ACTIVITY: Output the entries that follow character for character. Leave every image out.

Records excerpted from a collection

"""

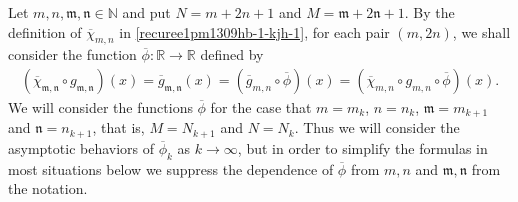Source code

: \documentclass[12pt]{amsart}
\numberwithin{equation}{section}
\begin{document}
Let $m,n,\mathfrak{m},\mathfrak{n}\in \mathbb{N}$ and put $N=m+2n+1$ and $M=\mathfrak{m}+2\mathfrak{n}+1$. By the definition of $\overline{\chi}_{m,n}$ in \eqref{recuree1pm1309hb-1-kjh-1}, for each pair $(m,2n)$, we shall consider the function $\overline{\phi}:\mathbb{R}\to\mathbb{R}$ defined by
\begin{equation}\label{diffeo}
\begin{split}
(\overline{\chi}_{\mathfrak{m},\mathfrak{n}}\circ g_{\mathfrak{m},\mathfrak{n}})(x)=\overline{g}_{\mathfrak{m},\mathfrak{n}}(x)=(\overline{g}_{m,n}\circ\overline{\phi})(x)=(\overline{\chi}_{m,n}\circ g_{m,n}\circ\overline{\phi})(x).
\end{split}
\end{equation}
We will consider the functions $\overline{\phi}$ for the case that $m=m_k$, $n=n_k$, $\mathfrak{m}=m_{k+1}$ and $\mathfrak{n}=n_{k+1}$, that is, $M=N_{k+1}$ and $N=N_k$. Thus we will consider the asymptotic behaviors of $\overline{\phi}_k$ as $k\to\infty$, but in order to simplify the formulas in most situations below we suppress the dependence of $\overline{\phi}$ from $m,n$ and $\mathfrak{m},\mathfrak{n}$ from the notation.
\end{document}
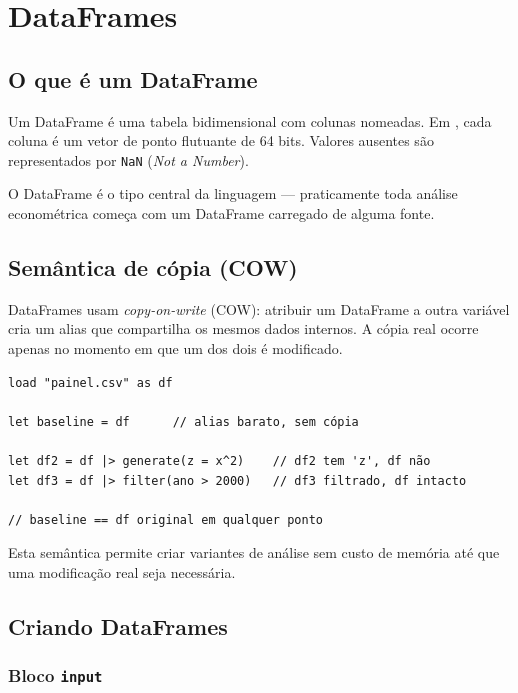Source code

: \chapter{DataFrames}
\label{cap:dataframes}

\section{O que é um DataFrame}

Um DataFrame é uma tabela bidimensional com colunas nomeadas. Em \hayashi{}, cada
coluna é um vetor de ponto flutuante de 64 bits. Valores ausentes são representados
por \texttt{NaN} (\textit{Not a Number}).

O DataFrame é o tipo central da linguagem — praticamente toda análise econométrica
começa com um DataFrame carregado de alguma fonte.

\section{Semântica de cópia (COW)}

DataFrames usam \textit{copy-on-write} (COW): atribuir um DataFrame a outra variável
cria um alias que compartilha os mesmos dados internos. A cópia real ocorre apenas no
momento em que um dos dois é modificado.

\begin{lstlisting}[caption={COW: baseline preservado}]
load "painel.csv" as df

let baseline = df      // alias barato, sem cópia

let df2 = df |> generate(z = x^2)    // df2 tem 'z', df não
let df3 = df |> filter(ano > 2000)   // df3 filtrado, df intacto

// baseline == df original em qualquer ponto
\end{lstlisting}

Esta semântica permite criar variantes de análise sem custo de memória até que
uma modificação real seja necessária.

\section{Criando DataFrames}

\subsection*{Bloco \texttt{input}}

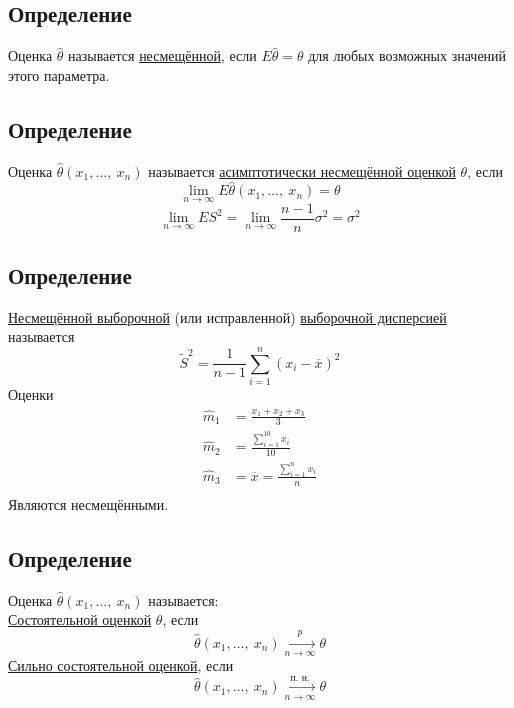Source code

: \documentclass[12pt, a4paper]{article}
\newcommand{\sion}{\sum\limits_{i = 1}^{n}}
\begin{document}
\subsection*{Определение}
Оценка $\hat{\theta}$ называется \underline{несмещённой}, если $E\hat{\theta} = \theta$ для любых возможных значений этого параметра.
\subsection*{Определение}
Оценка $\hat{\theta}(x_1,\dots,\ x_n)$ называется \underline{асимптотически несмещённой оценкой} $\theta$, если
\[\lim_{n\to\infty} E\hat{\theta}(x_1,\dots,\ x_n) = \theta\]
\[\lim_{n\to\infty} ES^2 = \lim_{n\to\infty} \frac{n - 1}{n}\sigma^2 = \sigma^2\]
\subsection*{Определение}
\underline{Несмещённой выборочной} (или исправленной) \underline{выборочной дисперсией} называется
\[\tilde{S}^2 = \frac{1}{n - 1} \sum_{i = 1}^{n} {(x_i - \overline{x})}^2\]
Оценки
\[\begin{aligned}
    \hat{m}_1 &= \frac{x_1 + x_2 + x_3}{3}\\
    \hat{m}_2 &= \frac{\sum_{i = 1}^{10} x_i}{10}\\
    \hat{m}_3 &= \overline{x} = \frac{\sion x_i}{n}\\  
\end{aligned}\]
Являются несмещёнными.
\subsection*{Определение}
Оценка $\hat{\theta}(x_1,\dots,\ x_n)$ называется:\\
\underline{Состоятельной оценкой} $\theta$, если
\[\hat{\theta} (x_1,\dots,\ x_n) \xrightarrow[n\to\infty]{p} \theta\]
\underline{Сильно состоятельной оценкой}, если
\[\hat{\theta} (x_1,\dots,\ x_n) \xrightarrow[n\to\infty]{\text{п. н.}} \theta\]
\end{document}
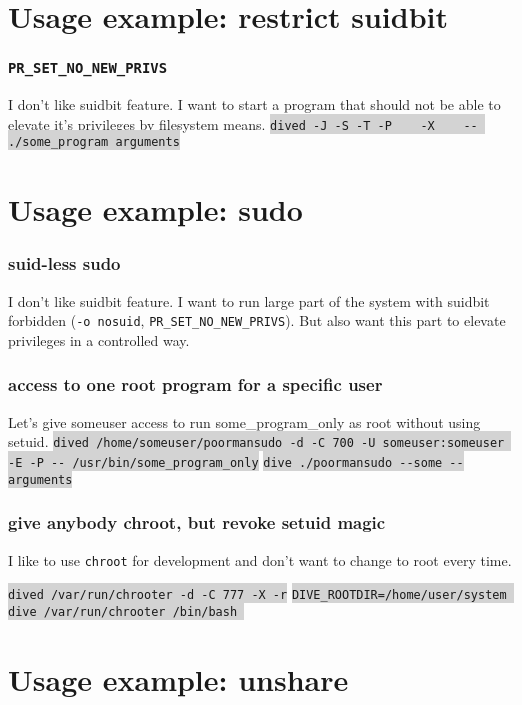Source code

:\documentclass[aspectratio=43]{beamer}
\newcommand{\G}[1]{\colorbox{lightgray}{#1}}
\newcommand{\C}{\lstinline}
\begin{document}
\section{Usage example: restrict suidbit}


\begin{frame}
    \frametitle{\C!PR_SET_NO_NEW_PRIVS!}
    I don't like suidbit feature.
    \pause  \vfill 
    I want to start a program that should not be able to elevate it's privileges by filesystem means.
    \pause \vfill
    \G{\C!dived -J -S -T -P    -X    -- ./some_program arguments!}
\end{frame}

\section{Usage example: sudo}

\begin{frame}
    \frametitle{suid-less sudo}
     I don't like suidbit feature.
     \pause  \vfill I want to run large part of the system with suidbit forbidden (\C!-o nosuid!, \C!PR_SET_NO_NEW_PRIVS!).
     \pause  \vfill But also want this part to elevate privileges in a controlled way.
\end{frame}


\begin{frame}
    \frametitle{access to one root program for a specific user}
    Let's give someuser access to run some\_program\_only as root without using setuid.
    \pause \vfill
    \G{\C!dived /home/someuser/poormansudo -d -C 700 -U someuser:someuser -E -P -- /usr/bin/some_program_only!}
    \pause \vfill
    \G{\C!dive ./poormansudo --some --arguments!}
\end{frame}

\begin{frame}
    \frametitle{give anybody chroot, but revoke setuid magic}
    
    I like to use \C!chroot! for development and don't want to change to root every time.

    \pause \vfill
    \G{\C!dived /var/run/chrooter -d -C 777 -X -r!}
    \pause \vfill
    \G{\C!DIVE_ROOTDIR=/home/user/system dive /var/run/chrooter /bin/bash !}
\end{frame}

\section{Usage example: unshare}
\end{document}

"""

EXPECTED ANSWER:
Source code

: \documentclass[12pt]{amsart}
\numberwithin{equation}{section}
\begin{document}
Let $m,n,\mathfrak{m},\mathfrak{n}\in \mathbb{N}$ and put $N=m+2n+1$ and $M=\mathfrak{m}+2\mathfrak{n}+1$. By the definition of $\overline{\chi}_{m,n}$ in \eqref{recuree1pm1309hb-1-kjh-1}, for each pair $(m,2n)$, we shall consider the function $\overline{\phi}:\mathbb{R}\to\mathbb{R}$ defined by
\begin{equation}\label{diffeo}
\begin{split}
(\overline{\chi}_{\mathfrak{m},\mathfrak{n}}\circ g_{\mathfrak{m},\mathfrak{n}})(x)=\overline{g}_{\mathfrak{m},\mathfrak{n}}(x)=(\overline{g}_{m,n}\circ\overline{\phi})(x)=(\overline{\chi}_{m,n}\circ g_{m,n}\circ\overline{\phi})(x).
\end{split}
\end{equation}
We will consider the functions $\overline{\phi}$ for the case that $m=m_k$, $n=n_k$, $\mathfrak{m}=m_{k+1}$ and $\mathfrak{n}=n_{k+1}$, that is, $M=N_{k+1}$ and $N=N_k$. Thus we will consider the asymptotic behaviors of $\overline{\phi}_k$ as $k\to\infty$, but in order to simplify the formulas in most situations below we suppress the dependence of $\overline{\phi}$ from $m,n$ and $\mathfrak{m},\mathfrak{n}$ from the notation.
\end{document}
Source code

: \chapter{DataFrames}
\label{cap:dataframes}

\section{O que é um DataFrame}

Um DataFrame é uma tabela bidimensional com colunas nomeadas. Em \hayashi{}, cada
coluna é um vetor de ponto flutuante de 64 bits. Valores ausentes são representados
por \texttt{NaN} (\textit{Not a Number}).

O DataFrame é o tipo central da linguagem — praticamente toda análise econométrica
começa com um DataFrame carregado de alguma fonte.

\section{Semântica de cópia (COW)}

DataFrames usam \textit{copy-on-write} (COW): atribuir um DataFrame a outra variável
cria um alias que compartilha os mesmos dados internos. A cópia real ocorre apenas no
momento em que um dos dois é modificado.

\begin{lstlisting}[caption={COW: baseline preservado}]
load "painel.csv" as df

let baseline = df      // alias barato, sem cópia

let df2 = df |> generate(z = x^2)    // df2 tem 'z', df não
let df3 = df |> filter(ano > 2000)   // df3 filtrado, df intacto

// baseline == df original em qualquer ponto
\end{lstlisting}

Esta semântica permite criar variantes de análise sem custo de memória até que
uma modificação real seja necessária.

\section{Criando DataFrames}

\subsection*{Bloco \texttt{input}}

Source code

: \documentclass[12pt, a4paper]{article}
\newcommand{\sion}{\sum\limits_{i = 1}^{n}}
\begin{document}
\subsection*{Определение}
Оценка $\hat{\theta}$ называется \underline{несмещённой}, если $E\hat{\theta} = \theta$ для любых возможных значений этого параметра.
\subsection*{Определение}
Оценка $\hat{\theta}(x_1,\dots,\ x_n)$ называется \underline{асимптотически несмещённой оценкой} $\theta$, если
\[\lim_{n\to\infty} E\hat{\theta}(x_1,\dots,\ x_n) = \theta\]
\[\lim_{n\to\infty} ES^2 = \lim_{n\to\infty} \frac{n - 1}{n}\sigma^2 = \sigma^2\]
\subsection*{Определение}
\underline{Несмещённой выборочной} (или исправленной) \underline{выборочной дисперсией} называется
\[\tilde{S}^2 = \frac{1}{n - 1} \sum_{i = 1}^{n} {(x_i - \overline{x})}^2\]
Оценки
\[\begin{aligned}
    \hat{m}_1 &= \frac{x_1 + x_2 + x_3}{3}\\
    \hat{m}_2 &= \frac{\sum_{i = 1}^{10} x_i}{10}\\
    \hat{m}_3 &= \overline{x} = \frac{\sion x_i}{n}\\  
\end{aligned}\]
Являются несмещёнными.
\subsection*{Определение}
Оценка $\hat{\theta}(x_1,\dots,\ x_n)$ называется:\\
\underline{Состоятельной оценкой} $\theta$, если
\[\hat{\theta} (x_1,\dots,\ x_n) \xrightarrow[n\to\infty]{p} \theta\]
\underline{Сильно состоятельной оценкой}, если
\[\hat{\theta} (x_1,\dots,\ x_n) \xrightarrow[n\to\infty]{\text{п. н.}} \theta\]
\end{document}
Source code

:\documentclass[aspectratio=43]{beamer}
\newcommand{\G}[1]{\colorbox{lightgray}{#1}}
\newcommand{\C}{\lstinline}
\begin{document}
\section{Usage example: restrict suidbit}


\begin{frame}
    \frametitle{\C!PR_SET_NO_NEW_PRIVS!}
    I don't like suidbit feature.
    \pause  \vfill 
    I want to start a program that should not be able to elevate it's privileges by filesystem means.
    \pause \vfill
    \G{\C!dived -J -S -T -P    -X    -- ./some_program arguments!}
\end{frame}

\section{Usage example: sudo}

\begin{frame}
    \frametitle{suid-less sudo}
     I don't like suidbit feature.
     \pause  \vfill I want to run large part of the system with suidbit forbidden (\C!-o nosuid!, \C!PR_SET_NO_NEW_PRIVS!).
     \pause  \vfill But also want this part to elevate privileges in a controlled way.
\end{frame}


\begin{frame}
    \frametitle{access to one root program for a specific user}
    Let's give someuser access to run some\_program\_only as root without using setuid.
    \pause \vfill
    \G{\C!dived /home/someuser/poormansudo -d -C 700 -U someuser:someuser -E -P -- /usr/bin/some_program_only!}
    \pause \vfill
    \G{\C!dive ./poormansudo --some --arguments!}
\end{frame}

\begin{frame}
    \frametitle{give anybody chroot, but revoke setuid magic}
    
    I like to use \C!chroot! for development and don't want to change to root every time.

    \pause \vfill
    \G{\C!dived /var/run/chrooter -d -C 777 -X -r!}
    \pause \vfill
    \G{\C!DIVE_ROOTDIR=/home/user/system dive /var/run/chrooter /bin/bash !}
\end{frame}

\section{Usage example: unshare}
\end{document}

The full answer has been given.